══ Material for this exercise
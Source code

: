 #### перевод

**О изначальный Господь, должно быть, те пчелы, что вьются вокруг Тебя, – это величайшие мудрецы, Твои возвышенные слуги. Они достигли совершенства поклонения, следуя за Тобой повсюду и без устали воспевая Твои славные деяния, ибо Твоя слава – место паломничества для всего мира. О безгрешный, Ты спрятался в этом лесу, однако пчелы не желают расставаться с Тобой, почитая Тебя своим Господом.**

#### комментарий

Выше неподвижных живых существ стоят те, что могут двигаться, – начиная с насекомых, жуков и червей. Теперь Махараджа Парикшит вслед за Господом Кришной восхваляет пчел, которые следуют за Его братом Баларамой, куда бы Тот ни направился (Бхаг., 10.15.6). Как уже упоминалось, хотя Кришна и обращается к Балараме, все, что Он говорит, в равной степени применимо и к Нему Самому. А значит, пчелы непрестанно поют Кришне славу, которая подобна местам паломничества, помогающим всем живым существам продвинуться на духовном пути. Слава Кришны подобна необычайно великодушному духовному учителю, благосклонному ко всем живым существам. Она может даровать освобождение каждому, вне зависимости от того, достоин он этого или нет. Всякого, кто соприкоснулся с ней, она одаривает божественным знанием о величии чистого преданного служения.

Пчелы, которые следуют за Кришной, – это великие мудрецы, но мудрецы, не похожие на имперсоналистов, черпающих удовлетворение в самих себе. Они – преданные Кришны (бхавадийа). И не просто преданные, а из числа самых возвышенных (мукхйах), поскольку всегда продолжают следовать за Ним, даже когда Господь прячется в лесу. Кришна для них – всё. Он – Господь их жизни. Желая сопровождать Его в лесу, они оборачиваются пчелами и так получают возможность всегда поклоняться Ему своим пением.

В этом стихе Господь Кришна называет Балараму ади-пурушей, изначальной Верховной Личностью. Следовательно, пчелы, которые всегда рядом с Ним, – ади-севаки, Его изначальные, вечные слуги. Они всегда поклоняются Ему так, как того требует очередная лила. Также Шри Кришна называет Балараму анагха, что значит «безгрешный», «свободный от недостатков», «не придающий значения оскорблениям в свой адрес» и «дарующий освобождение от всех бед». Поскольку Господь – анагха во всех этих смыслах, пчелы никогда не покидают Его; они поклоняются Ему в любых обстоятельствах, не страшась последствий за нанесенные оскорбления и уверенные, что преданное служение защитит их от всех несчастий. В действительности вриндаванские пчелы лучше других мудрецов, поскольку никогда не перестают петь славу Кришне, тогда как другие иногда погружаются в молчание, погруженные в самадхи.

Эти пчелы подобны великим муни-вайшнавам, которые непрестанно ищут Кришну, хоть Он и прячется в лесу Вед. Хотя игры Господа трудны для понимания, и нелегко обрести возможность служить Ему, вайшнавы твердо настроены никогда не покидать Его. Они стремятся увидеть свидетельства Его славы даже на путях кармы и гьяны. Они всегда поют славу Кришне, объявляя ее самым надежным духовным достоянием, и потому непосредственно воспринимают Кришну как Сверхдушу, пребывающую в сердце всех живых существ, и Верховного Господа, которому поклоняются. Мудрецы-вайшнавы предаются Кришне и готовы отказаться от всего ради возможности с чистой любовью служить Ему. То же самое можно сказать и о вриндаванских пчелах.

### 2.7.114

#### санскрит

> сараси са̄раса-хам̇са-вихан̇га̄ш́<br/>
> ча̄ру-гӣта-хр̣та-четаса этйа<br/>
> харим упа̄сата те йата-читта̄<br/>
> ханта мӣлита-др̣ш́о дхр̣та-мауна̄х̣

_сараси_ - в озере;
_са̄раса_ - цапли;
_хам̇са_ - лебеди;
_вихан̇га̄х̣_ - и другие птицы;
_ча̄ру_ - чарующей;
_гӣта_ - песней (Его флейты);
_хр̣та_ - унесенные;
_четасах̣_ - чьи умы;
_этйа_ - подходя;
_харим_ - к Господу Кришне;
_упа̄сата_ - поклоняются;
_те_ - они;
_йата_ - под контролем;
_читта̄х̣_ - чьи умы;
════
What is needed
Would you quote, exactly and only, the lines from the one containing "к Господу Кришне;" to the end of the entries?

Exercise output
_харим_ - к Господу Кришне;
_упа̄сата_ - поклоняются;
_те_ - они;
_йата_ - под контролем;
_читта̄х̣_ - чьи умы;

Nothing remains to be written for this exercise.